*** DATA LISTING ***

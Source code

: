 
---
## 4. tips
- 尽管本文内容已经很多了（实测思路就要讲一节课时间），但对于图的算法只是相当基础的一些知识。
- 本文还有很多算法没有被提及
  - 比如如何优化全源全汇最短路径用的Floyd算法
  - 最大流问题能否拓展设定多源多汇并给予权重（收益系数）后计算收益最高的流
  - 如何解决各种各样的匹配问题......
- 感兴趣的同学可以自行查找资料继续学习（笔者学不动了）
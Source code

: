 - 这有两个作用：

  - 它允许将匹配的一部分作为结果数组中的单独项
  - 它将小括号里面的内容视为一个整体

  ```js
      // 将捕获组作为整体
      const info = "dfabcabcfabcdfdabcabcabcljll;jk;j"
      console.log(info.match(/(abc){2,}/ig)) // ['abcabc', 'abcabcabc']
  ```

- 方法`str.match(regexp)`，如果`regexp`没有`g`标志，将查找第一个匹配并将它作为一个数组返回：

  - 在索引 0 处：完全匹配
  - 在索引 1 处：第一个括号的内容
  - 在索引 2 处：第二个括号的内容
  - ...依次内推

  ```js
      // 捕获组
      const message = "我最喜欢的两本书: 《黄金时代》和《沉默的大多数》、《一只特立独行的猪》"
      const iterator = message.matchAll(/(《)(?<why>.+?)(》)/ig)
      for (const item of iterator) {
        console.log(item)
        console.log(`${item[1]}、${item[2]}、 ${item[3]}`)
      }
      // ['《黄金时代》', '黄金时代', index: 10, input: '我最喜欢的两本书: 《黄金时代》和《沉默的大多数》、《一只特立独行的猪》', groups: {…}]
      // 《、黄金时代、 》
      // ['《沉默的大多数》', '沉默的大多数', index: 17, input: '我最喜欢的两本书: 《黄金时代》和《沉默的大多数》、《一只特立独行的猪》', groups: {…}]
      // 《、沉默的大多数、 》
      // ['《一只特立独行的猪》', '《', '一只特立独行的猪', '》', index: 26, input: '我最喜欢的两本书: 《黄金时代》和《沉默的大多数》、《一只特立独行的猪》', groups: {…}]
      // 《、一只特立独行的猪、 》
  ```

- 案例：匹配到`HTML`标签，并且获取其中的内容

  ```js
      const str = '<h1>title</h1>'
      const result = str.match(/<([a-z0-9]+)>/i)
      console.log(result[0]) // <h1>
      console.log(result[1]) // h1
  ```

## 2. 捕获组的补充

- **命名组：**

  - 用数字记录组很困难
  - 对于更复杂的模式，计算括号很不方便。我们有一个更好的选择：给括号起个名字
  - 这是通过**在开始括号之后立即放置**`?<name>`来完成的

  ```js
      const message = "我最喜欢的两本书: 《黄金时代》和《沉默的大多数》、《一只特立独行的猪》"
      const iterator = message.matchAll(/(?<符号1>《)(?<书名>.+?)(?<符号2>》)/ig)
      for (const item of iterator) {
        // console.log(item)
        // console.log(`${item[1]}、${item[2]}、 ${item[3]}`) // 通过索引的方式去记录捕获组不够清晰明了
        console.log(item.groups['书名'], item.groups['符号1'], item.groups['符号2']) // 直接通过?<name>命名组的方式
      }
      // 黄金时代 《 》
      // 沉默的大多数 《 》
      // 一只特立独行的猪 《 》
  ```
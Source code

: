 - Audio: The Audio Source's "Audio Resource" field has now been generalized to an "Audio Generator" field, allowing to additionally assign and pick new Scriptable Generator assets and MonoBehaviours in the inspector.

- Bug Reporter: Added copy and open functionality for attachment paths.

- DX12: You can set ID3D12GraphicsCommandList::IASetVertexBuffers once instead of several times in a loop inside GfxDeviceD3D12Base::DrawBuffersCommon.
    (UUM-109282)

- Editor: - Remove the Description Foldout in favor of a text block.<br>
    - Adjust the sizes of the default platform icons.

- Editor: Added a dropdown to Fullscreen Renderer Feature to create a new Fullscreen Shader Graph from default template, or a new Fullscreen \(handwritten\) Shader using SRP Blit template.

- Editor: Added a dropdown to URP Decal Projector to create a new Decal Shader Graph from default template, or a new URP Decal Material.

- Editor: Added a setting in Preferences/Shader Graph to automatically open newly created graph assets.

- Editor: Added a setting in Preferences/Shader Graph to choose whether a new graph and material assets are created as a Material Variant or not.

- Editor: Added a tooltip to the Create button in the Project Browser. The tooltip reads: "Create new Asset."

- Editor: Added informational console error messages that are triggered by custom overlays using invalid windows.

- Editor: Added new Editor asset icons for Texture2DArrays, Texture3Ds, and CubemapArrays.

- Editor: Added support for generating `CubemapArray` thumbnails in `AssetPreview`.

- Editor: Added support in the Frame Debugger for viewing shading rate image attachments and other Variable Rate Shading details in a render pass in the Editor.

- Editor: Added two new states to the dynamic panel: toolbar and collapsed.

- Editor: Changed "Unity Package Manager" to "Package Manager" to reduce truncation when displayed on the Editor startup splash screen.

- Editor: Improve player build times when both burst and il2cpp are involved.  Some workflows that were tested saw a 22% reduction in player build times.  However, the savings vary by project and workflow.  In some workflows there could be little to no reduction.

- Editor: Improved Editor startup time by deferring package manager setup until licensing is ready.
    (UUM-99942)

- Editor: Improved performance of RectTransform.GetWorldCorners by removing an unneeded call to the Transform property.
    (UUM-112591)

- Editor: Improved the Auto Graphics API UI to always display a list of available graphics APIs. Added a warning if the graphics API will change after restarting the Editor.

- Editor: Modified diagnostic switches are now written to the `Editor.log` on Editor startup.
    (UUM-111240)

***

» **WHAT TO DO**
Of all the entries above, output exactly the lines between the one holding "- Bug Reporter: Added" and the one holding "- Editor: Added a dropdown to Fullscreen", inclusive.

» **THE ANSWER**
- Bug Reporter: Added copy and open functionality for attachment paths.

- DX12: You can set ID3D12GraphicsCommandList::IASetVertexBuffers once instead of several times in a loop inside GfxDeviceD3D12Base::DrawBuffersCommon.
    (UUM-109282)

- Editor: - Remove the Description Foldout in favor of a text block.<br>
    - Adjust the sizes of the default platform icons.

- Editor: Added a dropdown to Fullscreen Renderer Feature to create a new Fullscreen Shader Graph from default template, or a new Fullscreen \(handwritten\) Shader using SRP Blit template.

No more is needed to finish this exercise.